2 of 162 comments (clear)

  1. Re:Nothing went wrong at Yahoo by edremy · · Score: 5, Informative
    It was even more than that. Search engines didn't suck back in the day. Search engines *didn't exist* when Yahoo started.

    I was a couple of buildings over from Filo and Yang in (chemistry) grad school back when this weird little program called Mosaic appeared. But it was a toy- you couldn't find information on it. You ended up posting lists of your bookmarks so that other people could find the neat stuff you did. Then we heard about these two guys over in Engineering that were collecting links and indexing them (by hand). It was great- finally a place where you could find literally thousands of organized web links as opposed to our crappy lists of a few dozen.

    Yahoo's kind of seen as a pathetic loser these days by the "digital elite" but they had a massive effect on the early web

    --
    "Seven Deadly Sins? I thought it was a to-do list!"
  2. Re:Yahoo! *didn't have* their own search-engine by Animats · · Score: 4, Informative

    AltaVista wasn't even started as a business. It was a demo for DEC Alpha machines, one of the first big systems built from huge numbers of rackmount machines interconnected by local area networks. Before that, most big data centers were built around mainframes.

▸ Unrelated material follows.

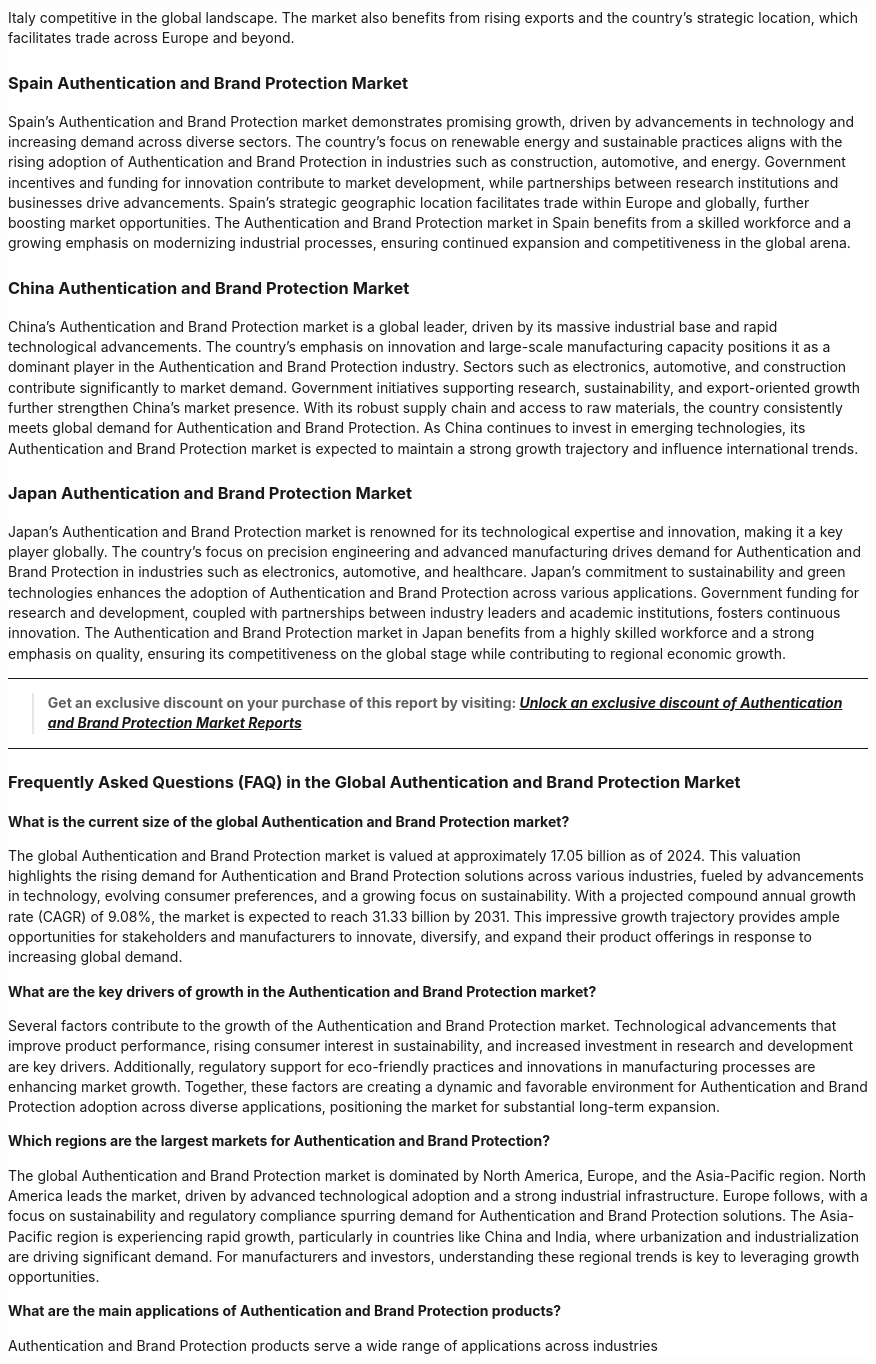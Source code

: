 Italy competitive in the global landscape. The market also benefits from rising exports and the country&rsquo;s strategic location, which facilitates trade across Europe and beyond.</p><h3>Spain Authentication and Brand Protection Market</h3><p>Spain&rsquo;s Authentication and Brand Protection market demonstrates promising growth, driven by advancements in technology and increasing demand across diverse sectors. The country&rsquo;s focus on renewable energy and sustainable practices aligns with the rising adoption of Authentication and Brand Protection in industries such as construction, automotive, and energy. Government incentives and funding for innovation contribute to market development, while partnerships between research institutions and businesses drive advancements. Spain&rsquo;s strategic geographic location facilitates trade within Europe and globally, further boosting market opportunities. The Authentication and Brand Protection market in Spain benefits from a skilled workforce and a growing emphasis on modernizing industrial processes, ensuring continued expansion and competitiveness in the global arena.</p><h3>China Authentication and Brand Protection Market</h3><p>China&rsquo;s Authentication and Brand Protection market is a global leader, driven by its massive industrial base and rapid technological advancements. The country&rsquo;s emphasis on innovation and large-scale manufacturing capacity positions it as a dominant player in the Authentication and Brand Protection industry. Sectors such as electronics, automotive, and construction contribute significantly to market demand. Government initiatives supporting research, sustainability, and export-oriented growth further strengthen China&rsquo;s market presence. With its robust supply chain and access to raw materials, the country consistently meets global demand for Authentication and Brand Protection. As China continues to invest in emerging technologies, its Authentication and Brand Protection market is expected to maintain a strong growth trajectory and influence international trends.</p><h3>Japan Authentication and Brand Protection Market</h3><p>Japan&rsquo;s Authentication and Brand Protection market is renowned for its technological expertise and innovation, making it a key player globally. The country&rsquo;s focus on precision engineering and advanced manufacturing drives demand for Authentication and Brand Protection in industries such as electronics, automotive, and healthcare. Japan&rsquo;s commitment to sustainability and green technologies enhances the adoption of Authentication and Brand Protection across various applications. Government funding for research and development, coupled with partnerships between industry leaders and academic institutions, fosters continuous innovation. The Authentication and Brand Protection market in Japan benefits from a highly skilled workforce and a strong emphasis on quality, ensuring its competitiveness on the global stage while contributing to regional economic growth.</p><hr /><blockquote><p><strong>Get an exclusive discount on your purchase of this report by visiting: <em><a href="://marketresearchpulse.com/ask-for-discount/77693?utm_source=Github&amp;utm_medium=0116">Unlock an exclusive discount of Authentication and Brand Protection Market Reports</a></em>&nbsp;</strong></p></blockquote><hr /><h3>Frequently Asked Questions (FAQ) in the Global Authentication and Brand Protection Market</h3><p><strong>What is the current size of the global Authentication and Brand Protection market?</strong></p><p>The global Authentication and Brand Protection market is valued at approximately 17.05 billion as of 2024. This valuation highlights the rising demand for Authentication and Brand Protection solutions across various industries, fueled by advancements in technology, evolving consumer preferences, and a growing focus on sustainability. With a projected compound annual growth rate (CAGR) of 9.08%, the market is expected to reach 31.33 billion by 2031. This impressive growth trajectory provides ample opportunities for stakeholders and manufacturers to innovate, diversify, and expand their product offerings in response to increasing global demand.</p><p><strong>What are the key drivers of growth in the Authentication and Brand Protection market?</strong></p><p>Several factors contribute to the growth of the Authentication and Brand Protection market. Technological advancements that improve product performance, rising consumer interest in sustainability, and increased investment in research and development are key drivers. Additionally, regulatory support for eco-friendly practices and innovations in manufacturing processes are enhancing market growth. Together, these factors are creating a dynamic and favorable environment for Authentication and Brand Protection adoption across diverse applications, positioning the market for substantial long-term expansion.</p><p><strong>Which regions are the largest markets for Authentication and Brand Protection?</strong></p><p>The global Authentication and Brand Protection market is dominated by North America, Europe, and the Asia-Pacific region. North America leads the market, driven by advanced technological adoption and a strong industrial infrastructure. Europe follows, with a focus on sustainability and regulatory compliance spurring demand for Authentication and Brand Protection solutions. The Asia-Pacific region is experiencing rapid growth, particularly in countries like China and India, where urbanization and industrialization are driving significant demand. For manufacturers and investors, understanding these regional trends is key to leveraging growth opportunities.</p><p><strong>What are the main applications of Authentication and Brand Protection products?</strong></p><p>Authentication and Brand Protection products serve a wide range of applications across industries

    AltaVista was originally installed in an old Pacific Telephone building in Palo Alto, a few blocks from DEC's research center. Because the building was built for rows of racks and cable trays, their data center was set up like a phone central office, with aisles of open racks bolted to the floor and cable trays above. At the time (1995) the typical data center had cabinets sitting on raised floors. In many ways, AltaVista set the pattern for the next fifteen years of computing.